### [Exercise instructions]
Pictures are to be left out, and the rest of the records reproduced exactly.

════════════════

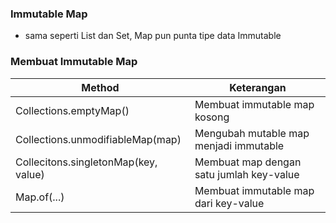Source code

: ### Immutable Map
- sama seperti List dan Set, Map pun punta tipe data Immutable

### Membuat Immutable Map
| Method | Keterangan |
| --- | --- |
| Collections.emptyMap() | Membuat immutable map kosong |
| Collections.unmodifiableMap(map) | Mengubah mutable map menjadi immutable |
| Collecitons.singletonMap(key, value) | Membuat map dengan satu jumlah key-value |
| Map.of(...) | Membuat immutable map dari key-value |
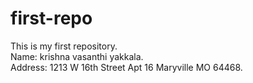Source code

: # first-repo
This is my first repository. <br />
Name: krishna vasanthi yakkala. <br />
Address: 1213 W 16th Street Apt 16 Maryville MO 64468.
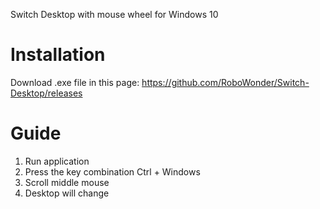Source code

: Switch Desktop with mouse wheel for Windows 10

# Installation
Download .exe file in this page: https://github.com/RoboWonder/Switch-Desktop/releases


# Guide

1. Run application
2. Press the key combination Ctrl + Windows
3. Scroll middle mouse
4. Desktop will change
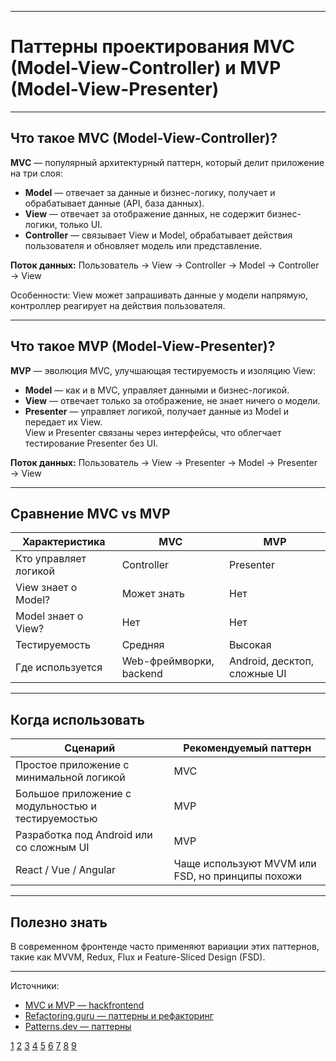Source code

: 
---

# Паттерны проектирования MVC (Model-View-Controller) и MVP (Model-View-Presenter)

---

## Что такое MVC (Model-View-Controller)?

**MVC** — популярный архитектурный паттерн, который делит приложение на три слоя:

- **Model** — отвечает за данные и бизнес-логику, получает и обрабатывает данные (API, база данных).
- **View** — отвечает за отображение данных, не содержит бизнес-логики, только UI.
- **Controller** — связывает View и Model, обрабатывает действия пользователя и обновляет модель или представление.

**Поток данных:** Пользователь → View → Controller → Model → Controller → View

Особенности: View может запрашивать данные у модели напрямую, контроллер реагирует на действия пользователя.

---

## Что такое MVP (Model-View-Presenter)?

**MVP** — эволюция MVC, улучшающая тестируемость и изоляцию View:

- **Model** — как и в MVC, управляет данными и бизнес-логикой.
- **View** — отвечает только за отображение, не знает ничего о модели.
- **Presenter** — управляет логикой, получает данные из Model и передает их View.  
  View и Presenter связаны через интерфейсы, что облегчает тестирование Presenter без UI.

**Поток данных:** Пользователь → View → Presenter → Model → Presenter → View

---

## Сравнение MVC vs MVP

| Характеристика        | MVC                     | MVP                          |
| --------------------- | ----------------------- | ---------------------------- |
| Кто управляет логикой | Controller              | Presenter                    |
| View знает о Model?   | Может знать             | Нет                          |
| Model знает о View?   | Нет                     | Нет                          |
| Тестируемость         | Средняя                 | Высокая                      |
| Где используется      | Web-фреймворки, backend | Android, десктоп, сложные UI |

---

## Когда использовать

| Сценарий                                           | Рекомендуемый паттерн                            |
| -------------------------------------------------- | ------------------------------------------------ |
| Простое приложение с минимальной логикой           | MVC                                              |
| Большое приложение с модульностью и тестируемостью | MVP                                              |
| Разработка под Android или со сложным UI           | MVP                                              |
| React / Vue / Angular                              | Чаще используют MVVM или FSD, но принципы похожи |

---

## Полезно знать

В современном фронтенде часто применяют вариации этих паттернов, такие как MVVM, Redux, Flux и Feature-Sliced Design (FSD).

---

Источники:

- [MVC и MVP — hackfrontend](https://www.hackfrontend.com/docs/patterns/mvp-and-mvc)
- [Refactoring.guru — паттерны и рефакторинг](https://refactoring.guru/ru/)
- [Patterns.dev — паттерны](https://www.patterns.dev)

[1](https://www.hackfrontend.com/docs/patterns/mvp-and-mvc)
[2](https://www.reddit.com/r/programming/comments/18ko3er/what_is_the_difference_between_mvc_mvp_mvi_mvvm/)
[3](https://habr.com/ru/articles/215605/)
[4](https://appmaster.io/ru/blog/arkhitekturnye-shablony-mvc-mvp-i-mvvm)
[5](https://highload.tech/blogs/razdelyaj-i-vlastvuj-chto-takoe-patterny-mvc-i-mvp-i-kak-ih-ispolzovat/)
[6](https://www.youtube.com/watch?v=X85soC5evw0)
[7](https://habr.com/ru/articles/344184/)
[8](https://abap4.ru/mvc-like-design-patterns-in-abap.html)
[9](https://www.reddit.com/r/FlutterDev/comments/11mw35i/what_distinguishes_mvc_mvp_mvvm_mvvmc_and_viper/)
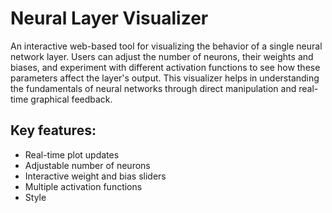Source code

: # Neural Layer Visualizer
An interactive web-based tool for visualizing the behavior of a single neural network layer. Users can adjust the number of neurons, their weights and biases, and experiment with different activation functions to see how these parameters affect the layer's output. This visualizer helps in understanding the fundamentals of neural networks through direct manipulation and real-time graphical feedback.

## Key features:

- Real-time plot updates
- Adjustable number of neurons
- Interactive weight and bias sliders
- Multiple activation functions
- Style
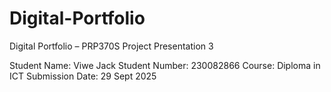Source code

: # Digital-Portfolio
Digital Portfolio – PRP370S Project Presentation 3

Student Name: Viwe Jack
Student Number: 230082866
Course: Diploma in ICT
Submission Date: 29 Sept 2025


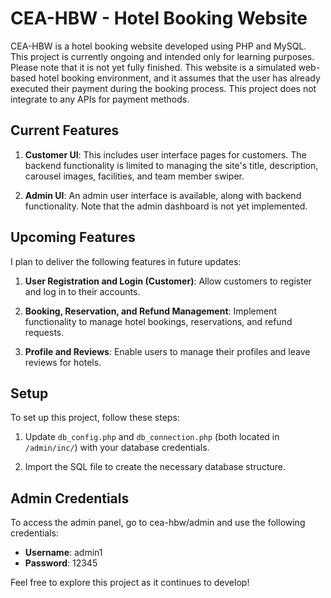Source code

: # CEA-HBW - Hotel Booking Website

CEA-HBW is a hotel booking website developed using PHP and MySQL. This project is currently ongoing and intended only for learning purposes. Please note that it is not yet fully finished. This website is a simulated web-based hotel booking environment, and it assumes that the user has already executed their payment during the booking process. This project does not integrate to any APIs for payment methods.

## Current Features

1. **Customer UI**: This includes user interface pages for customers. The backend functionality is limited to managing the site's title, description, carousel images, facilities, and team member swiper.

2. **Admin UI**: An admin user interface is available, along with backend functionality. Note that the admin dashboard is not yet implemented.

## Upcoming Features

I plan to deliver the following features in future updates:

1. **User Registration and Login (Customer)**: Allow customers to register and log in to their accounts.

2. **Booking, Reservation, and Refund Management**: Implement functionality to manage hotel bookings, reservations, and refund requests.

3. **Profile and Reviews**: Enable users to manage their profiles and leave reviews for hotels.

## Setup

To set up this project, follow these steps:

1. Update `db_config.php` and `db_connection.php` (both located in `/admin/inc/`) with your database credentials.

2. Import the SQL file to create the necessary database structure.

## Admin Credentials

To access the admin panel, go to cea-hbw/admin and use the following credentials:

- **Username**: admin1
- **Password**: 12345

Feel free to explore this project as it continues to develop!
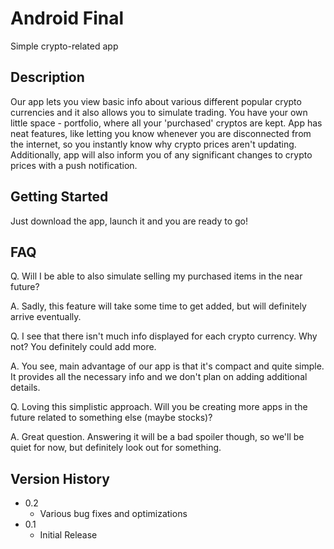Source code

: # Android Final

Simple crypto-related app

## Description

Our app lets you view basic info about various different popular crypto currencies and it also allows you to simulate trading. You have your own little space - portfolio, where all your 'purchased' cryptos are kept. App has neat features, like letting you know whenever you are disconnected from the internet, so you instantly know why crypto prices aren't updating. Additionally, app will also inform you of any significant changes to crypto prices with a push notification.

## Getting Started

Just download the app, launch it and you are ready to go!

## FAQ

Q. Will I be able to also simulate selling my purchased items in the near future?

A. Sadly, this feature will take some time to get added, but will definitely arrive eventually.


Q. I see that there isn't much info displayed for each crypto currency. Why not? You definitely could add more.

A. You see, main advantage of our app is that it's compact and quite simple. It provides all the necessary info and we don't plan on adding additional details.


Q. Loving this simplistic approach. Will you be creating more apps in the future related to something else (maybe stocks)?

A. Great question. Answering it will be a bad spoiler though, so we'll be quiet for now, but definitely look out for something.

## Version History

* 0.2
    * Various bug fixes and optimizations
* 0.1
    * Initial Release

════════════════

### [Result]
Source code

: ### Immutable Map
- sama seperti List dan Set, Map pun punta tipe data Immutable

### Membuat Immutable Map
| Method | Keterangan |
| --- | --- |
| Collections.emptyMap() | Membuat immutable map kosong |
| Collections.unmodifiableMap(map) | Mengubah mutable map menjadi immutable |
| Collecitons.singletonMap(key, value) | Membuat map dengan satu jumlah key-value |
| Map.of(...) | Membuat immutable map dari key-value |
Source code

: # first-repo
This is my first repository. <br />
Name: krishna vasanthi yakkala. <br />
Address: 1213 W 16th Street Apt 16 Maryville MO 64468.
Source code

: Switch Desktop with mouse wheel for Windows 10

# Installation
Download .exe file in this page: https://github.com/RoboWonder/Switch-Desktop/releases


# Guide

1. Run application
2. Press the key combination Ctrl + Windows
3. Scroll middle mouse
4. Desktop will change
Source code

: 
---

# Паттерны проектирования MVC (Model-View-Controller) и MVP (Model-View-Presenter)

---

## Что такое MVC (Model-View-Controller)?

**MVC** — популярный архитектурный паттерн, который делит приложение на три слоя:

- **Model** — отвечает за данные и бизнес-логику, получает и обрабатывает данные (API, база данных).
- **View** — отвечает за отображение данных, не содержит бизнес-логики, только UI.
- **Controller** — связывает View и Model, обрабатывает действия пользователя и обновляет модель или представление.

**Поток данных:** Пользователь → View → Controller → Model → Controller → View

Особенности: View может запрашивать данные у модели напрямую, контроллер реагирует на действия пользователя.

---

## Что такое MVP (Model-View-Presenter)?

**MVP** — эволюция MVC, улучшающая тестируемость и изоляцию View:

- **Model** — как и в MVC, управляет данными и бизнес-логикой.
- **View** — отвечает только за отображение, не знает ничего о модели.
- **Presenter** — управляет логикой, получает данные из Model и передает их View.  
  View и Presenter связаны через интерфейсы, что облегчает тестирование Presenter без UI.

**Поток данных:** Пользователь → View → Presenter → Model → Presenter → View

---

## Сравнение MVC vs MVP

| Характеристика        | MVC                     | MVP                          |
| --------------------- | ----------------------- | ---------------------------- |
| Кто управляет логикой | Controller              | Presenter                    |
| View знает о Model?   | Может знать             | Нет                          |
| Model знает о View?   | Нет                     | Нет                          |
| Тестируемость         | Средняя                 | Высокая                      |
| Где используется      | Web-фреймворки, backend | Android, десктоп, сложные UI |

---

## Когда использовать

| Сценарий                                           | Рекомендуемый паттерн                            |
| -------------------------------------------------- | ------------------------------------------------ |
| Простое приложение с минимальной логикой           | MVC                                              |
| Большое приложение с модульностью и тестируемостью | MVP                                              |
| Разработка под Android или со сложным UI           | MVP                                              |
| React / Vue / Angular                              | Чаще используют MVVM или FSD, но принципы похожи |

---

## Полезно знать

В современном фронтенде часто применяют вариации этих паттернов, такие как MVVM, Redux, Flux и Feature-Sliced Design (FSD).

---

Источники:

- [MVC и MVP — hackfrontend](https://www.hackfrontend.com/docs/patterns/mvp-and-mvc)
- [Refactoring.guru — паттерны и рефакторинг](https://refactoring.guru/ru/)
- [Patterns.dev — паттерны](https://www.patterns.dev)

[1](https://www.hackfrontend.com/docs/patterns/mvp-and-mvc)
[2](https://www.reddit.com/r/programming/comments/18ko3er/what_is_the_difference_between_mvc_mvp_mvi_mvvm/)
[3](https://habr.com/ru/articles/215605/)
[4](https://appmaster.io/ru/blog/arkhitekturnye-shablony-mvc-mvp-i-mvvm)
[5](https://highload.tech/blogs/razdelyaj-i-vlastvuj-chto-takoe-patterny-mvc-i-mvp-i-kak-ih-ispolzovat/)
[6](https://www.youtube.com/watch?v=X85soC5evw0)
[7](https://habr.com/ru/articles/344184/)
[8](https://abap4.ru/mvc-like-design-patterns-in-abap.html)
[9](https://www.reddit.com/r/FlutterDev/comments/11mw35i/what_distinguishes_mvc_mvp_mvvm_mvvmc_and_viper/)
Source code

: # Neural Layer Visualizer
An interactive web-based tool for visualizing the behavior of a single neural network layer. Users can adjust the number of neurons, their weights and biases, and experiment with different activation functions to see how these parameters affect the layer's output. This visualizer helps in understanding the fundamentals of neural networks through direct manipulation and real-time graphical feedback.

## Key features:

- Real-time plot updates
- Adjustable number of neurons
- Interactive weight and bias sliders
- Multiple activation functions
- Style
Source code

: # Digital-Portfolio
Digital Portfolio – PRP370S Project Presentation 3

Student Name: Viwe Jack
Student Number: 230082866
Course: Diploma in ICT
Submission Date: 29 Sept 2025


Source code

: # CEA-HBW - Hotel Booking Website

CEA-HBW is a hotel booking website developed using PHP and MySQL. This project is currently ongoing and intended only for learning purposes. Please note that it is not yet fully finished. This website is a simulated web-based hotel booking environment, and it assumes that the user has already executed their payment during the booking process. This project does not integrate to any APIs for payment methods.

## Current Features

1. **Customer UI**: This includes user interface pages for customers. The backend functionality is limited to managing the site's title, description, carousel images, facilities, and team member swiper.

2. **Admin UI**: An admin user interface is available, along with backend functionality. Note that the admin dashboard is not yet implemented.

## Upcoming Features

I plan to deliver the following features in future updates:

1. **User Registration and Login (Customer)**: Allow customers to register and log in to their accounts.

2. **Booking, Reservation, and Refund Management**: Implement functionality to manage hotel bookings, reservations, and refund requests.

3. **Profile and Reviews**: Enable users to manage their profiles and leave reviews for hotels.

## Setup

To set up this project, follow these steps:

1. Update `db_config.php` and `db_connection.php` (both located in `/admin/inc/`) with your database credentials.

2. Import the SQL file to create the necessary database structure.

## Admin Credentials

To access the admin panel, go to cea-hbw/admin and use the following credentials:

- **Username**: admin1
- **Password**: 12345

Feel free to explore this project as it continues to develop!
Source code

: # Android Final

Simple crypto-related app

## Description

Our app lets you view basic info about various different popular crypto currencies and it also allows you to simulate trading. You have your own little space - portfolio, where all your 'purchased' cryptos are kept. App has neat features, like letting you know whenever you are disconnected from the internet, so you instantly know why crypto prices aren't updating. Additionally, app will also inform you of any significant changes to crypto prices with a push notification.

## Getting Started

Just download the app, launch it and you are ready to go!

## FAQ

Q. Will I be able to also simulate selling my purchased items in the near future?

A. Sadly, this feature will take some time to get added, but will definitely arrive eventually.


Q. I see that there isn't much info displayed for each crypto currency. Why not? You definitely could add more.

A. You see, main advantage of our app is that it's compact and quite simple. It provides all the necessary info and we don't plan on adding additional details.


Q. Loving this simplistic approach. Will you be creating more apps in the future related to something else (maybe stocks)?

A. Great question. Answering it will be a bad spoiler though, so we'll be quiet for now, but definitely look out for something.

## Version History

* 0.2
    * Various bug fixes and optimizations
* 0.1
    * Initial Release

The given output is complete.